Latent Dirichlet Allocation (LDA, which has no relationship to linear discriminant analysis) is a popular technique for topic modeling. It is a generatie probabilistic model that attempts to fid groups of words that appear together across different documents. The frequently appearing words represent topics, under the assumption that each document is a mixture of different words. The input is a bag-of-words model. The output are two new matrices - a document to topic matrix and a word to topic matrix. LDA decomposes the bag-of-words input matrix in a way where multiplying the two output matrices together would reproduce the input matrix with the lowext possible error. The downside is that we need to define the number of topics beforehand.
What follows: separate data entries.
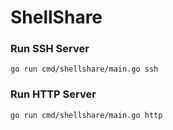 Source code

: 
# ShellShare


### Run SSH Server

```go run cmd/shellshare/main.go ssh ```


### Run HTTP Server

```go run cmd/shellshare/main.go http ```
<a id = 'Topic-modeling-with-Latent-Dirichlet-Allocation'></a>

In [None]:
# create bog-of-words for LDA
# use max_df parameter to exclude words that appear in >10% of the docs
# use max_features to consider only the 5,000 most frequently occurring words
count = CountVectorizer(
    stop_words="english", max_df=0.1, max_features=5000
)
X = count.fit_transform(df["review"].values)

In [None]:
# perform LDA on movie reviews
lda = LatentDirichletAllocation(
    n_components=10, random_state=123, learning_method="batch"
)
X_topics = lda.fit_transform(X)

> Remarks - The 'batch' learning method has the LDA estimator do its estimation on all training data which is slower than the alternative 'online', which is effectively does the same thing that the out-of-core workflow does above.   

In [None]:
# the LDA components_ attribute stores a matrix containing the word importance for the 10 topics
lda.components_.shape

In [None]:
# print the top 5 most important words for each topic
nTopWords = 5
feature_names = count.get_feature_names()
for topicIx, topic in enumerate(lda.components_):
    print("Topic {}: ".format(topicIx + 1))
    print(" ".join([feature_names[i] for i in topic.argsort()[: -nTopWords - 1 : -1]]))

> Remarks - A few topics stand out as having a strong theme. Topic 10 seems to be about war movies, topic 8 - musicals, topic 4 - family movies.

In [None]:
# print a few reviews for a category to evaluate theme
war = X_topics[:, 9].argsort()[::-1]
for iter_ix, movie_ix in enumerate(war[:3]):
    print("\nFamily movie review {0}: ".format(iter_ix + 1))
    print(df["review"][movie_ix][:300], "...")

> Remarks - The three reviews above mention things like 'civil war', 'cavalry', 'history'. These seems to be inline with the topic of war, battles and historical conflict.